Occasionally cuttings will root and we do have another young tree coming on well which is now about 20 feet tall and 15 feet wide but this species does not like the wind and the young tree is very exposed by a new planting. This species was collected by Wilson in W. Szechuan in 1901. The mature tree at Caerhays measured 58′ x 5’6″ in 1966 and 72′ x 6’9″ in 1984.
21. L. UVARIIFOLIUS
This is the most peculiar Lithocarpus of the lot. It was thought to be almost unknown to science. However, a Korean oak specialist nearly needed medical treatment when he saw it and finally gave us the correct name. It would be fair to say that we guessed it was a shrubby oak but had no idea of its name. Apparently it will root from fleshy cuttings taken in early summer and it is good news indeed to report that we have just planted out our first new young plant.
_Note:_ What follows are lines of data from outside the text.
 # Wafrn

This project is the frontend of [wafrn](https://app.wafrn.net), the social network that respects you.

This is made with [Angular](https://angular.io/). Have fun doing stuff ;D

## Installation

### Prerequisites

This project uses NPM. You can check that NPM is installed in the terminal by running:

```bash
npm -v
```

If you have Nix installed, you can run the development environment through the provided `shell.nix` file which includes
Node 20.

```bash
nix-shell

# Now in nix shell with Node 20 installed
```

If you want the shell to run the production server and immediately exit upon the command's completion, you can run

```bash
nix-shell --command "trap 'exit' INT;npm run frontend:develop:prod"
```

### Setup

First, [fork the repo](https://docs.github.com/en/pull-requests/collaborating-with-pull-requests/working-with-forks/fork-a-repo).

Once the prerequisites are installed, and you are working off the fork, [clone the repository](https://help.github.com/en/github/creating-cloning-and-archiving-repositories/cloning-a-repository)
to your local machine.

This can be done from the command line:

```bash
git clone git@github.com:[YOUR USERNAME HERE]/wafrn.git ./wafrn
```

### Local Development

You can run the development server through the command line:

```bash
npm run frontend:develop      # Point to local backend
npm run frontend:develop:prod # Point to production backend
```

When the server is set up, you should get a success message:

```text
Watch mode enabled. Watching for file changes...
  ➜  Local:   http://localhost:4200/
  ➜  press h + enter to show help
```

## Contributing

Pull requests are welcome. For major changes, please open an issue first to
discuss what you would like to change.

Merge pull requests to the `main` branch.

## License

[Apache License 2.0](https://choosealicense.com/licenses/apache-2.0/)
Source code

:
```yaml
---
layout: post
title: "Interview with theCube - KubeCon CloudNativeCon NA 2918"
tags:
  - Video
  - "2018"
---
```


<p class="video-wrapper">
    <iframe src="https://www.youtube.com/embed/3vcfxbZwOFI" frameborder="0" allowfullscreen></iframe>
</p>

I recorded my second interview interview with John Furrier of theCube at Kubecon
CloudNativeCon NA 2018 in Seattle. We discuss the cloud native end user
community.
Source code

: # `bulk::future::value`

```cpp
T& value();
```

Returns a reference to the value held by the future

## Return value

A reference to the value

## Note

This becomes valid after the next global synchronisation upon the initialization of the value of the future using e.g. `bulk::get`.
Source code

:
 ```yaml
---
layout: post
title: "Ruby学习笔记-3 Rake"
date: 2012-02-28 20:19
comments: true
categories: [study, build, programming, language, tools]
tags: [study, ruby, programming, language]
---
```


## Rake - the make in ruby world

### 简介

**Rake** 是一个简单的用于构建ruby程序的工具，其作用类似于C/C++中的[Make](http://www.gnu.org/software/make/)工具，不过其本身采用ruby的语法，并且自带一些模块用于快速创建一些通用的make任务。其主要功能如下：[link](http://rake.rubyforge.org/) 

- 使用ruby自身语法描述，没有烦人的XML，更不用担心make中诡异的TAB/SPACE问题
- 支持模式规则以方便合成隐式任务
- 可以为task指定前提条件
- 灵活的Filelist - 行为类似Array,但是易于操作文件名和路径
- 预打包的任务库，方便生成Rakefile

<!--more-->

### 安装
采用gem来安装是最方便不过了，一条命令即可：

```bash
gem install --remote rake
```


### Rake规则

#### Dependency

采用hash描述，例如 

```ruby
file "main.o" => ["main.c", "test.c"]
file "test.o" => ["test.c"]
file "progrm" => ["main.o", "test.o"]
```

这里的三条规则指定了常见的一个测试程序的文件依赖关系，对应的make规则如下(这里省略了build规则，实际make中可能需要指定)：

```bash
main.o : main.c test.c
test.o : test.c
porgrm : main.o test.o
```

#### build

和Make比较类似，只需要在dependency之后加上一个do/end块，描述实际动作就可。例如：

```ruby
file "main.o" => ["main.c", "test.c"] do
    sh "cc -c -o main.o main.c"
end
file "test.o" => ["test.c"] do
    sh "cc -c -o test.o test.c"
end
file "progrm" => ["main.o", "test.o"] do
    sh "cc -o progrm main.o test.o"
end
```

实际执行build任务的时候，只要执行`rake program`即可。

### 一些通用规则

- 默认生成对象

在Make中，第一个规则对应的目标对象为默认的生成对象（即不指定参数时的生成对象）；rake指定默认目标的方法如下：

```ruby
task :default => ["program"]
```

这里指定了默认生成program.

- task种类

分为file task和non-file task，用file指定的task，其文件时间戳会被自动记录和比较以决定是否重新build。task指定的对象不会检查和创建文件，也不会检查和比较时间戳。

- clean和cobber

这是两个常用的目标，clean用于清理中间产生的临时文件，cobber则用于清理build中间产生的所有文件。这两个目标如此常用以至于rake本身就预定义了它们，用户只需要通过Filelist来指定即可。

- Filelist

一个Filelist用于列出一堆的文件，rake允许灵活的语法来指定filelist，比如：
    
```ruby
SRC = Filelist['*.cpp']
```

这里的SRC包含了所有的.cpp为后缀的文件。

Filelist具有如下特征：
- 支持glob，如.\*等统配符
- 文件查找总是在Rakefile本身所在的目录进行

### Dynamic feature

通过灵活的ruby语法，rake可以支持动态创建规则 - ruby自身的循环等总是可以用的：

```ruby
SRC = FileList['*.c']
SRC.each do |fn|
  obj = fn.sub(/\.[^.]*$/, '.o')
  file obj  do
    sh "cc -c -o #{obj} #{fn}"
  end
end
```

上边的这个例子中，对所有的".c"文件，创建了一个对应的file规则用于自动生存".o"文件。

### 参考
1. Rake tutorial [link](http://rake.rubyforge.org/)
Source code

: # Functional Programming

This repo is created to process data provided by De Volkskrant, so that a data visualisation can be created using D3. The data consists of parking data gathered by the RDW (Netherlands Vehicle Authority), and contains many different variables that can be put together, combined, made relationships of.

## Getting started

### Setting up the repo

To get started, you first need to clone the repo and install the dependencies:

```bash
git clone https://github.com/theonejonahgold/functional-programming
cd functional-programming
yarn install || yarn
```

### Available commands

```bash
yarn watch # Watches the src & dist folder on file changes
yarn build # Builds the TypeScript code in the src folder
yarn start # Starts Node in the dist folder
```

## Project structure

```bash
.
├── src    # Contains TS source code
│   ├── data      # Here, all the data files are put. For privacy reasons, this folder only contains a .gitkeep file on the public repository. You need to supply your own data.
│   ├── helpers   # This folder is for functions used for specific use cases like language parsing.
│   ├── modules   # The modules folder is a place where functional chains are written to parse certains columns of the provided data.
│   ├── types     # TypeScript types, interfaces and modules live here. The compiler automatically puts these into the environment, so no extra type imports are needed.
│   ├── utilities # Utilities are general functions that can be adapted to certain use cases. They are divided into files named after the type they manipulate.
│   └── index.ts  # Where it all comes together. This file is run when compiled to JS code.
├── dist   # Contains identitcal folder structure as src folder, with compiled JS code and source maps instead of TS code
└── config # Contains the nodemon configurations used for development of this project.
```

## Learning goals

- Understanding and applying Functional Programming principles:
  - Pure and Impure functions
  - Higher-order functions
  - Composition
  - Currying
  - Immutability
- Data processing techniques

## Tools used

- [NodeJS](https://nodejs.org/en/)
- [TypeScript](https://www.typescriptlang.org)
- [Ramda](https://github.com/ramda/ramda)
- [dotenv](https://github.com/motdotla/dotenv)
This is a tender species which has been killed back to ground level more than once by frost and cold in the last 40 years but it survived the 1990 hurricane intact although little else around it did.
To the list of Caerhays evergreen oaks must now be added the exciting new range of semi evergreen oaks from Mexico sent to us by the Hillier Arboretum. They may be too tender for us to grow but only time will tell. Perhaps Hilliers gave them to us knowing that they would be impossible in Hampshire. In all we planted 66 new oaks in 1999 from this source and 27 species (evergreen and deciduous) in the last 3 years.
More exciting still has been the very recent arrival of 6 more new species from Burma and Indo-China.
Gardening on the scale of Caerhays is never static. You have to try new and untried species as our forebears did over 100 years ago. Cornwall can never escape disasters of weather or falling trees. The key point is, however, that a living collection must never rest on its laurels. Some oaks will hate our high rainfall but others may find Cornwall as attractive as the Himalayas. That is the challenge and fun of collecting plants.